The most recent news about these parking-free developments in Portland is that those living in the parking-free apartments are not car-free themselves:

But a city of Portland study released this week suggests that no-car households are the exception, not the rule, even in apartments that don’t provide parking. And those vehicles have to go somewhere.

But it also found that 73 percent of 116 apartment households surveyed have cars, and two-thirds park on the street. Only 36 percent use a car for a daily commute, meaning the rest store their cars on the street for much of the week.

Point being, rescinding parking requirements from zoning codes alone is not enough to change behavior.  That doesn’t mean that changing parking requirements isn’t a good idea – it is.
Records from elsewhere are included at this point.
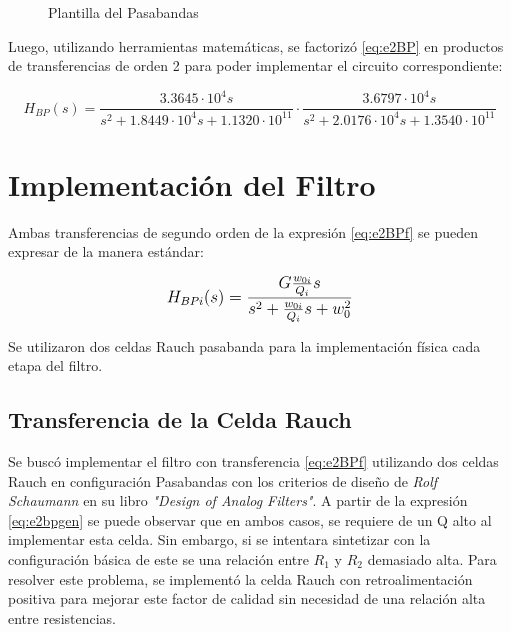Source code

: \begin{figure}[ht]
\begin{center}

\end{center}
\caption{Plantilla del Pasabandas}
\label{fig:e2template}
\end{figure}

Luego, utilizando herramientas matemáticas, se factorizó \eqref{eq:e2BP} en productos de transferencias de orden 2 para poder implementar el circuito correspondiente:

\begin{equation}
H_{BP}(s)=\frac{3.3645\cdot 10^4s}{s^2 + 1.8449\cdot10^4 s + 1.1320\cdot10^{11}} \cdot \frac{3.6797\cdot 10^4s}{s^2 + 2.0176\cdot10^4 s + 1.3540\cdot10^{11}}
\label{eq:e2BPf}
\end{equation}

\section{Implementación del Filtro}

Ambas transferencias de segundo orden de la expresión \eqref{eq:e2BPf} se pueden expresar de la manera estándar:

\begin{equation}
\mathlarger{
H_{BPi} (s) = \frac{ G \frac{w_{0i}}{Q_i}s }{s^2+ \frac{w_{0i}}{Q_i}s+w_0^2}
}
\label{eq:e2bpgen}
\end{equation}

Se utilizaron dos celdas Rauch pasabanda para la implementación física cada etapa del filtro.

\subsection{Transferencia de la Celda Rauch}

\begin{figure}[ht]
\begin{center}

\label{fig:e2cell}
\end{center}
\end{figure}

Se buscó implementar el filtro con transferencia \eqref{eq:e2BPf} utilizando dos celdas Rauch en configuración Pasabandas con los criterios de diseño de \textit{Rolf Schaumann} en su libro \textit{"Design of Analog Filters"}. A partir de la expresión \eqref{eq:e2bpgen} se puede observar que en ambos casos, se requiere de un Q alto al implementar esta celda. Sin embargo, si se intentara sintetizar con la configuración básica de este se una relación entre $R_1$ y $R_2$ demasiado alta. Para resolver este problema, se implementó la celda Rauch con retroalimentación positiva para mejorar este factor de calidad sin necesidad de una relación alta entre resistencias.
As the quote above also notes, very few of these residents use their cars for a daily commute.  However, there is a limit to what zoning can do.  Parking requirements in the zoning code are a crude form of parking management; rescinding those rules likely warrants better parking management programs.
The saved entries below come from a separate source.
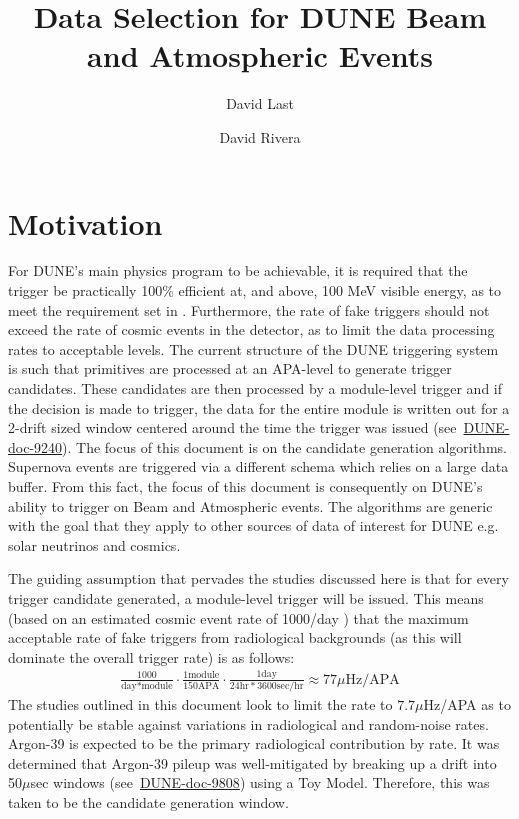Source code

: \documentclass[11pt]{article}
\title{\vspace*{\fill} \textbf{Data Selection for DUNE Beam and Atmospheric Events}}
\author[1]{David Last}
\author[1]{David Rivera}
\affil{University of Pennsylvania}
\begin{document}
\maketitle
\mbox{}
\vspace*{4in}
\newpage


\maketitle

\section{Motivation}
For DUNE's main physics program to be achievable, it is required that the trigger be practically 100\% efficient at, and above, 100 MeV visible energy, as to meet the requirement set in %
. Furthermore, the rate of fake triggers should not exceed the rate of cosmic events in the detector, as to limit the data processing rates to acceptable levels. The current structure of the DUNE triggering system is such that primitives are processed at an APA-level to generate trigger candidates. These candidates are then processed by a module-level trigger and if the decision is made to trigger, the data for the entire module is written out for a 2-drift sized window centered around the time the trigger was issued (see~\href{https://docs.dunescience.org/cgi-bin/private/ShowDocument?docid=9240}{DUNE-doc-9240}).
The focus of this document is on the candidate generation algorithms. Supernova events are triggered via a different schema which relies on a large data buffer. From this fact, the focus of this document is consequently on DUNE's ability to trigger on Beam and Atmospheric events. The algorithms are generic with the goal that they apply to other sources of data of interest for DUNE e.g. solar neutrinos and cosmics.

The guiding assumption that pervades the studies discussed here is that for every trigger candidate generated, a module-level trigger will be issued. This means (based on an estimated cosmic event rate of 1000/day
) that the maximum acceptable rate of fake triggers from radiological backgrounds (as this will dominate the overall trigger rate) is as follows:
\begin{align*}
    \frac{1000}{\text{day}*\text{module}}\cdot\frac{1\text{module}}{150\text{APA}}\cdot\frac{1\text{day}}{24 \text{hr}*3600\text{sec}/\text{hr}}\approx 77\mu \text{Hz}/\text{APA}
\end{align*}
The studies outlined in this document look to limit the rate to $7.7\mu$Hz/APA as to potentially be stable against variations in radiological and random-noise rates. Argon-39 is expected to be the primary radiological contribution by rate. It was determined that Argon-39 pileup was well-mitigated by breaking up a drift into 50$\mu$sec windows (see~\href{https://docs.dunescience.org/cgi-bin/private/ShowDocument?docid=9808}{DUNE-doc-9808}) using a Toy Model. Therefore, this was taken to be the candidate generation window.
\end{document}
Portland appears stuck in between market equilibria here: people complain about more parkers on the the street, but those people are only parking there because it’s cheap and available.  Likewise, off-street spaces are available for rent, but many are unwilling to pay the price to do so:

But developers can’t count on tenants to pick up the tab, particularly when there is street parking easily available nearby.
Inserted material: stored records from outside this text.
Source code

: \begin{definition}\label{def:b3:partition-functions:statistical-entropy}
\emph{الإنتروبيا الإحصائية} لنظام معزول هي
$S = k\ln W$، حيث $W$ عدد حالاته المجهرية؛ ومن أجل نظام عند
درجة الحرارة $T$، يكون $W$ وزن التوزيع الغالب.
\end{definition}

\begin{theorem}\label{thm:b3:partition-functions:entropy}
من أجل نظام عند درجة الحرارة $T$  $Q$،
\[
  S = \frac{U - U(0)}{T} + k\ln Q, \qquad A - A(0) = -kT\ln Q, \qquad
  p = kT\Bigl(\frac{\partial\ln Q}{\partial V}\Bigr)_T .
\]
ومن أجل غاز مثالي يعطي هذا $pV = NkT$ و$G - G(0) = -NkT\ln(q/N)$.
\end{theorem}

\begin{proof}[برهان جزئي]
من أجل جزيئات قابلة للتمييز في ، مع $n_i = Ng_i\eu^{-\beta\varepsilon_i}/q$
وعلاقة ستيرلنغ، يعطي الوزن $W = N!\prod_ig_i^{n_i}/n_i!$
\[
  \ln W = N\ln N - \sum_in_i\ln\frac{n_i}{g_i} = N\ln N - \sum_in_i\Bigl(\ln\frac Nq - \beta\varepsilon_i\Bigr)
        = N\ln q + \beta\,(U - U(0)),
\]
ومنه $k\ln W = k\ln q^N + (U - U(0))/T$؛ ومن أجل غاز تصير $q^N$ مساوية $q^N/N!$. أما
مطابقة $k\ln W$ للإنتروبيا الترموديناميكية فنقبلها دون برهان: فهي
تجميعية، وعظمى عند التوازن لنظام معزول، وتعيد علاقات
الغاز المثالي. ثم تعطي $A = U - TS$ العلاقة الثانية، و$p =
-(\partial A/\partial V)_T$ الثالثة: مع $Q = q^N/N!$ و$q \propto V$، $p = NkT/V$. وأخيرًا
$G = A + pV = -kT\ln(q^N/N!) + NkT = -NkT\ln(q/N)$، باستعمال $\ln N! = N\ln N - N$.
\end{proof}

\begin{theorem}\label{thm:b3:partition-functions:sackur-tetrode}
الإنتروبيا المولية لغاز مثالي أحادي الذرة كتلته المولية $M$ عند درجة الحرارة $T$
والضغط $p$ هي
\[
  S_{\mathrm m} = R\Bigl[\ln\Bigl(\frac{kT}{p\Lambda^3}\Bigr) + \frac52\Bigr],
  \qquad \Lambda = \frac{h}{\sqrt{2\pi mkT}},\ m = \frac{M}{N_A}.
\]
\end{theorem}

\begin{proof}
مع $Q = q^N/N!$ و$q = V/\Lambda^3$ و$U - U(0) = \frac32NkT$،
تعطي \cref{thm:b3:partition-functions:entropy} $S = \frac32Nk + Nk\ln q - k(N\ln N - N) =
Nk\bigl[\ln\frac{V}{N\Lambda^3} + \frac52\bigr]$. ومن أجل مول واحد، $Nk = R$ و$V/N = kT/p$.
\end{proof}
“The market is the market,” Menashe said. “If the guy down the street has no parking and he’s able to get $800 a unit, that’s probably all we can get, too.”

Great news for the city, and for consumers who value market-rate affordability in their apartments.  This suggests that a) the old requirement for parking was indeed too high, and b) moving some of those cars to the street hasn’t put too much strain on on-street parking.

Nonetheless, the lesson is that zoning can only do so much.  Zoning is a blunt instrument, it can regulate form well.  To the extent that use and form are tied together, it can regulate use.  But you can’t dictate behavior with a zoning code – and trying to do so will likely bring unintended consequences.

The excellent Portland Transport blog takes note of these findings and asks: what policies would get you to go car-lite or car-free?  Options within this realm – things like charging for on-street parking permits, encouraging car-sharing services, enabling additional dense development to thus provide more ‘stuff’ within a walkable distance, thereby reducing the need for car ownership, etc.  Those kinds of policies are the ones to build into the choice architecture to reduce car use and ownership, and also to reduce the tension from good policy changes like the removal of minimum parking requirements.

Restaurants. Writing at Greater Greater Washington, Herb Caudill calls for the removal of a zoning restriction on restaurants in the Cleveland Park neighborhood of DC. The rule is a part of an overlay zoning district and limits restaurants from occupying more than 25% of the linear storefront footage in the area.  The goal is to require a diversity of retail uses in the area. The effect, however, has been for a lot of longstanding vacancies as well as some rather odd tenants (such as a vacuum cleaner repair shop).

Here again, zoning can only do so much.  Once you step outside the physical purview of what zoning is good at regulating, all bets are off. Zoning can require that buildings provide retail space, for example – but exactly what type of retail is a lot harder to regulate.  Leaving aside the wisdom of even trying to regulate such a thing (rather than allowing the market some flexibility to operate), the goal of diverse retail uses is probably better met with other types of policies than changes to the zoning code.